Que tal serem como Bernadette? Não precisam fazer um filme aqui no Brasil (mas quem sabe um dia, hein? Vocês ainda são novas, com toda uma vida pela frente!), mas podem se aceitar e gritar ao mundo, desde aí em Pernambuco, que vocês são tão lindas e perfeitas como a Bernadette, independente de terem nascido com essa tal de CMT.

E se alguém perguntar: “Mas o que você tem? Por que precisa andar com apoio?”, vocês respondem: “Eu nasci com uma condição especial que se chama Charcot-Marie-Tooth, e que outras 3 milhões de pessoas no mundo têm. É a doença neurológica mais comum do planeta. Você nunca ouviu falar???” E bola pra frente, mostrando ao mundo que vocês possuem um conhecimento de uma certa condição de vida que ninguém mais tem, que vocês são mais fortes por isso, que já nasceram conhecendo o significado da palavra “limitação”, que é algo que todo mundo vai conhecer em algum (ou vários) momentos da vida, mas que vocês já enfrentaram de cara, de forma corajosa, e têm a sabedoria de se aceitarem como são, com todas as perfeições e imperfeições típicas dos seres humanos.

E digo mais: se seus filhos também receberem esse “presente” de vocês, como bem definiu a Bernadette, vocês vão mostrar a eles que não têm nada do que se envergonhar e não têm que ficar se escondendo dentro de casa pro resto da vida, porque eles são tão normais como qualquer outro e precisam ser felizes, que é o mais importante 😉

Vocês podem me responder: “Quem é você que fica falando como se tudo fosse assim tão fácil?
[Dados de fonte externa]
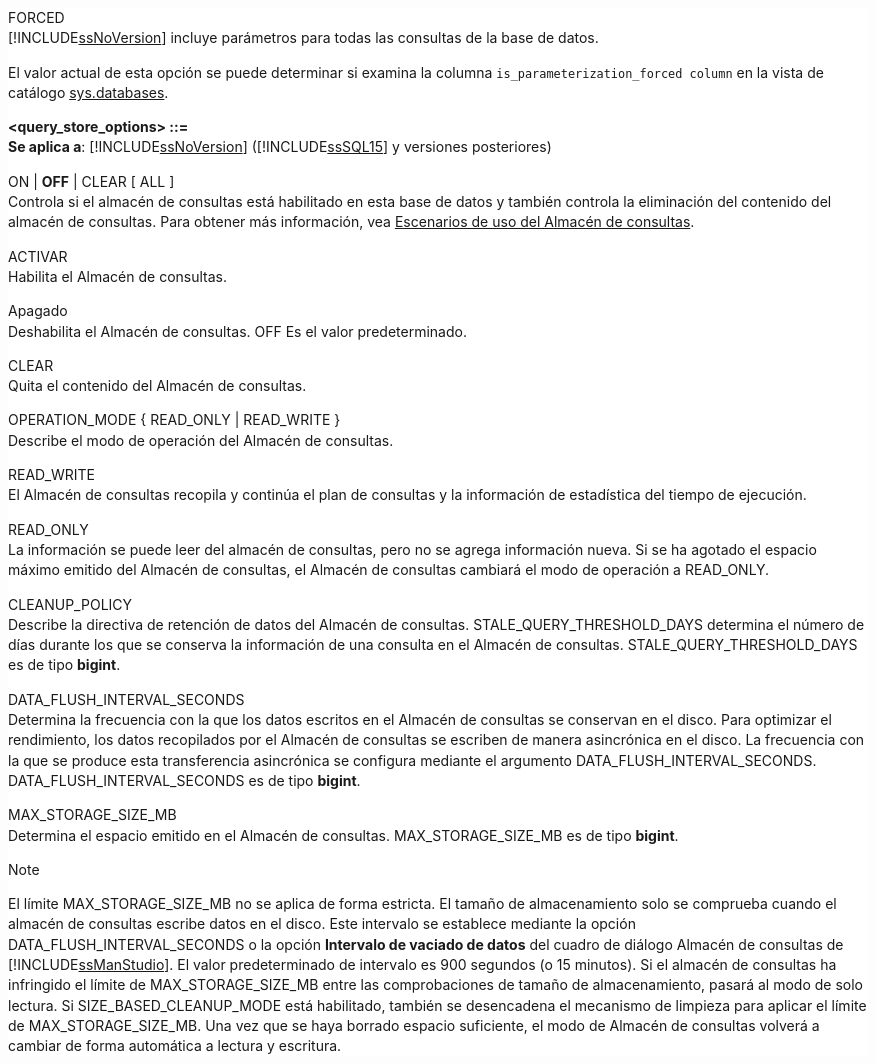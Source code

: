 FORCED     
[!INCLUDE[ssNoVersion](../../includes/ssnoversion-md.md)] incluye parámetros para todas las consultas de la base de datos.

El valor actual de esta opción se puede determinar si examina la columna `is_parameterization_forced column` en la vista de catálogo [sys.databases](../../relational-databases/system-catalog-views/sys-databases-transact-sql.md).

<a name="query-store"></a> **\<query_store_options> ::=**      
**Se aplica a**: [!INCLUDE[ssNoVersion](../../includes/ssnoversion-md.md)] ([!INCLUDE[ssSQL15](../../includes/sssql15-md.md)] y versiones posteriores)

ON | **OFF** | CLEAR [ ALL ]     
Controla si el almacén de consultas está habilitado en esta base de datos y también controla la eliminación del contenido del almacén de consultas. Para obtener más información, vea [Escenarios de uso del Almacén de consultas](../../relational-databases/performance/query-store-usage-scenarios.md).

ACTIVAR     
Habilita el Almacén de consultas.

Apagado     
Deshabilita el Almacén de consultas. OFF Es el valor predeterminado.

CLEAR     
Quita el contenido del Almacén de consultas.

OPERATION_MODE { READ_ONLY | READ_WRITE }     
Describe el modo de operación del Almacén de consultas.

READ_WRITE     
El Almacén de consultas recopila y continúa el plan de consultas y la información de estadística del tiempo de ejecución.

READ_ONLY     
La información se puede leer del almacén de consultas, pero no se agrega información nueva. Si se ha agotado el espacio máximo emitido del Almacén de consultas, el Almacén de consultas cambiará el modo de operación a READ_ONLY.

CLEANUP_POLICY     
Describe la directiva de retención de datos del Almacén de consultas. STALE_QUERY_THRESHOLD_DAYS determina el número de días durante los que se conserva la información de una consulta en el Almacén de consultas. STALE_QUERY_THRESHOLD_DAYS es de tipo **bigint**.

DATA_FLUSH_INTERVAL_SECONDS     
Determina la frecuencia con la que los datos escritos en el Almacén de consultas se conservan en el disco. Para optimizar el rendimiento, los datos recopilados por el Almacén de consultas se escriben de manera asincrónica en el disco. La frecuencia con la que se produce esta transferencia asincrónica se configura mediante el argumento DATA_FLUSH_INTERVAL_SECONDS. DATA_FLUSH_INTERVAL_SECONDS es de tipo **bigint**.

MAX_STORAGE_SIZE_MB     
Determina el espacio emitido en el Almacén de consultas. MAX_STORAGE_SIZE_MB es de tipo **bigint**.

> [!NOTE]
> El límite MAX_STORAGE_SIZE_MB no se aplica de forma estricta. El tamaño de almacenamiento solo se comprueba cuando el almacén de consultas escribe datos en el disco. Este intervalo se establece mediante la opción DATA_FLUSH_INTERVAL_SECONDS o la opción **Intervalo de vaciado de datos** del cuadro de diálogo Almacén de consultas de [!INCLUDE[ssManStudio](../../includes/ssManStudio-md.md)]. El valor predeterminado de intervalo es 900 segundos (o 15 minutos).
> Si el almacén de consultas ha infringido el límite de MAX_STORAGE_SIZE_MB entre las comprobaciones de tamaño de almacenamiento, pasará al modo de solo lectura. Si SIZE_BASED_CLEANUP_MODE está habilitado, también se desencadena el mecanismo de limpieza para aplicar el límite de MAX_STORAGE_SIZE_MB.
> Una vez que se haya borrado espacio suficiente, el modo de Almacén de consultas volverá a cambiar de forma automática a lectura y escritura.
Você não tem CMT para saber das nossas dificuldades!” É verdade. Sou só uma pessoa que acredita que todo mundo pode ser feliz, seja como for, aproveitando as melhores qualidades que nós temos. E dizem que uma boa qualidade que eu tenho é saber escrever, então também sou uma pessoa que sai escrevendo por aí, rs. Mas, se não acreditam em mim, deveriam acreditar em outras pessoas, outras dessas três milhões de pessoas, que também nasceram com CMT.

Reprodução / Youtube

Reprodução / Youtube

Por exemplo, a Caren, brasileira, linda, que se casou, virou mãe e é feliz. Vejam o vídeo que ela fez. Tem até uma associação brasileira para as pessoas com CMT, sabiam? Vejam o site deles. No Facebook, várias outras pessoas contam suas experiências (descobri o vídeo da Caren lá), vejam que legal.
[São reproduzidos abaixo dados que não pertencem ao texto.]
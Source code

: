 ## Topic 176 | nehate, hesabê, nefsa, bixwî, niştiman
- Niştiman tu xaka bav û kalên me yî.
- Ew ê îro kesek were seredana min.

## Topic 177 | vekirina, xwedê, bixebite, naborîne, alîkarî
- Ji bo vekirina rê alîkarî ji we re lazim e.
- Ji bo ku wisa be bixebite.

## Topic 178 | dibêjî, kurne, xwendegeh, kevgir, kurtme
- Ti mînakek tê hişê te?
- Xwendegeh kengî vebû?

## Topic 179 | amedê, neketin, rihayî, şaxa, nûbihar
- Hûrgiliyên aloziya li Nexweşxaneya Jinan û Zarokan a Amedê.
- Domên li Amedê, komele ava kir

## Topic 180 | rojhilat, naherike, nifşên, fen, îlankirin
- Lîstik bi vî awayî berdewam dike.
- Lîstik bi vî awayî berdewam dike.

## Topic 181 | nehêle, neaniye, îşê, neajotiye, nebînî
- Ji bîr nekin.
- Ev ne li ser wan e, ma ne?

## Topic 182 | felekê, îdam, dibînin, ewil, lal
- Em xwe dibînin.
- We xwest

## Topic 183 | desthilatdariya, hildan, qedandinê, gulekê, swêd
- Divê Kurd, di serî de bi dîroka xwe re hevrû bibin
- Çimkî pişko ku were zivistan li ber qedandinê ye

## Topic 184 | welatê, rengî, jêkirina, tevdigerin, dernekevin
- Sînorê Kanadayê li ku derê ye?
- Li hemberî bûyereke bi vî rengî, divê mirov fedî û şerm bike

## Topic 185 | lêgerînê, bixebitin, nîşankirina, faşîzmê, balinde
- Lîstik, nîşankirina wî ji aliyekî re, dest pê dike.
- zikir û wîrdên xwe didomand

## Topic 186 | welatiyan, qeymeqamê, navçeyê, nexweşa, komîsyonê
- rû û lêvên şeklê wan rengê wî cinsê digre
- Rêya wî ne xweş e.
E tem ainda a bela Bernadette, que não me deixa mentir. Vejam as fotos dela e descubram UMA em que ela esteja com a cara triste. Garanto que não vão achar 😉 Vi lá que ela até aprendeu a dirigir dia desses…

Então é isso, meninas! Bola pra frente, que atrás vem gente! Nada de lamentar a vida, a vida foi feita pra ser vivida, curtida, apreciada em cada minutinho, compartilhada com aqueles que amamos, descoberta! Vocês são novas e precisam descobrir sua missão no mundo. A CMT não será um empecilho nessa trajetória, mas uma parceira. Espero que essa parceria renda frutos, como toda boa parceria!

De cá, em Minas, numa tarde quente de sábado, me preparando para ir visitar minha querida no hospital e passar algumas horas ao lado dela (e descobrir com ela como é essa nova condição por estamos todos passando), desejo a vocês um bom fim de semana e dedico um abraço afetuoso às duas.